▶ **Task prompt**:
Set down every record below exactly as it stands, leaving out the pictures.

▶ **Dataset records**:
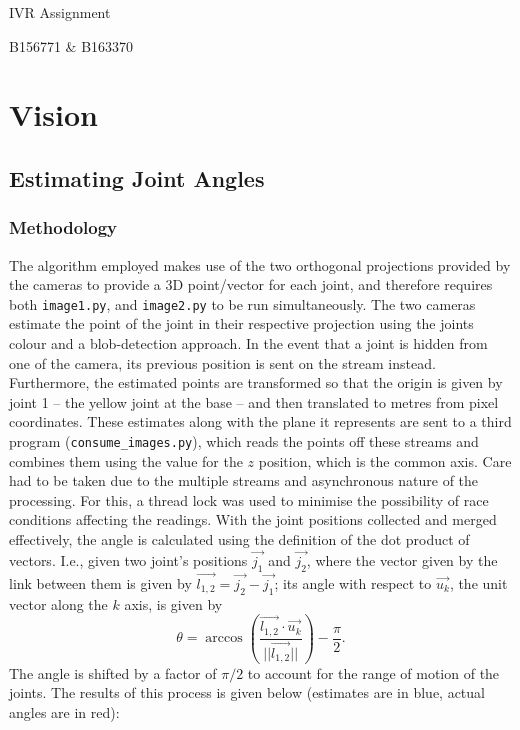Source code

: \documentclass[11pt]{article}
\begin{document}
\begin{center}
    IVR Assignment

    B156771 \& B163370
\end{center}
\section{Vision}
\subsection{Estimating Joint Angles}
\subsubsection{Methodology}
The algorithm employed makes use of the two orthogonal projections provided by the cameras to provide a 3D point/vector for each joint, and therefore requires both \texttt{image1.py}, and \texttt{image2.py} to be run simultaneously.
The two cameras estimate the point of the joint in their respective projection using the joints colour and a blob-detection approach.
In the event that a joint is hidden from one of the camera, its previous position is sent on the stream instead.
Furthermore, the estimated points are transformed so that the origin is given by joint 1 -- the yellow joint at the base -- and then translated to metres from pixel coordinates. 
These estimates along with the plane it represents are sent to a third program (\texttt{consume\_images.py}), which reads the points off these streams and combines them using the value for the $z$ position, which is the common axis. 
Care had to be taken due to the multiple streams and asynchronous nature of the processing. 
For this, a thread lock was used to minimise the possibility of race conditions affecting the readings. 
With the joint positions collected and merged effectively, the angle is calculated using the definition of the dot product of vectors.
I.e., given two joint's positions $\vec{j_1}$ and $\vec{j_2}$, where the vector given by the link between them is given by $\vec{l_{1,2}} = \vec{j_2} - \vec{j_1}$; its angle with respect to $\vec{u_k}$, the unit vector along the $k$ axis, is given by $$ \theta = \arccos\left(\frac{\vec{l_{1,2}}\cdot \vec{u_k}}{||\vec{l_{1,2}}||}\right) - \frac{\pi}{2}.$$
The angle is shifted by a factor of $\pi/2$ to account for the range of motion of the joints.
The results of this process is given below (estimates are in blue, actual angles are in red):
\end{document}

▶ **Output**:
Source code

: \documentclass[11pt]{article}
\begin{document}
\begin{center}
    IVR Assignment

    B156771 \& B163370
\end{center}
\section{Vision}
\subsection{Estimating Joint Angles}
\subsubsection{Methodology}
The algorithm employed makes use of the two orthogonal projections provided by the cameras to provide a 3D point/vector for each joint, and therefore requires both \texttt{image1.py}, and \texttt{image2.py} to be run simultaneously.
The two cameras estimate the point of the joint in their respective projection using the joints colour and a blob-detection approach.
In the event that a joint is hidden from one of the camera, its previous position is sent on the stream instead.
Furthermore, the estimated points are transformed so that the origin is given by joint 1 -- the yellow joint at the base -- and then translated to metres from pixel coordinates. 
These estimates along with the plane it represents are sent to a third program (\texttt{consume\_images.py}), which reads the points off these streams and combines them using the value for the $z$ position, which is the common axis. 
Care had to be taken due to the multiple streams and asynchronous nature of the processing. 
For this, a thread lock was used to minimise the possibility of race conditions affecting the readings. 
With the joint positions collected and merged effectively, the angle is calculated using the definition of the dot product of vectors.
I.e., given two joint's positions $\vec{j_1}$ and $\vec{j_2}$, where the vector given by the link between them is given by $\vec{l_{1,2}} = \vec{j_2} - \vec{j_1}$; its angle with respect to $\vec{u_k}$, the unit vector along the $k$ axis, is given by $$ \theta = \arccos\left(\frac{\vec{l_{1,2}}\cdot \vec{u_k}}{||\vec{l_{1,2}}||}\right) - \frac{\pi}{2}.$$
The angle is shifted by a factor of $\pi/2$ to account for the range of motion of the joints.
The results of this process is given below (estimates are in blue, actual angles are in red):
\end{document}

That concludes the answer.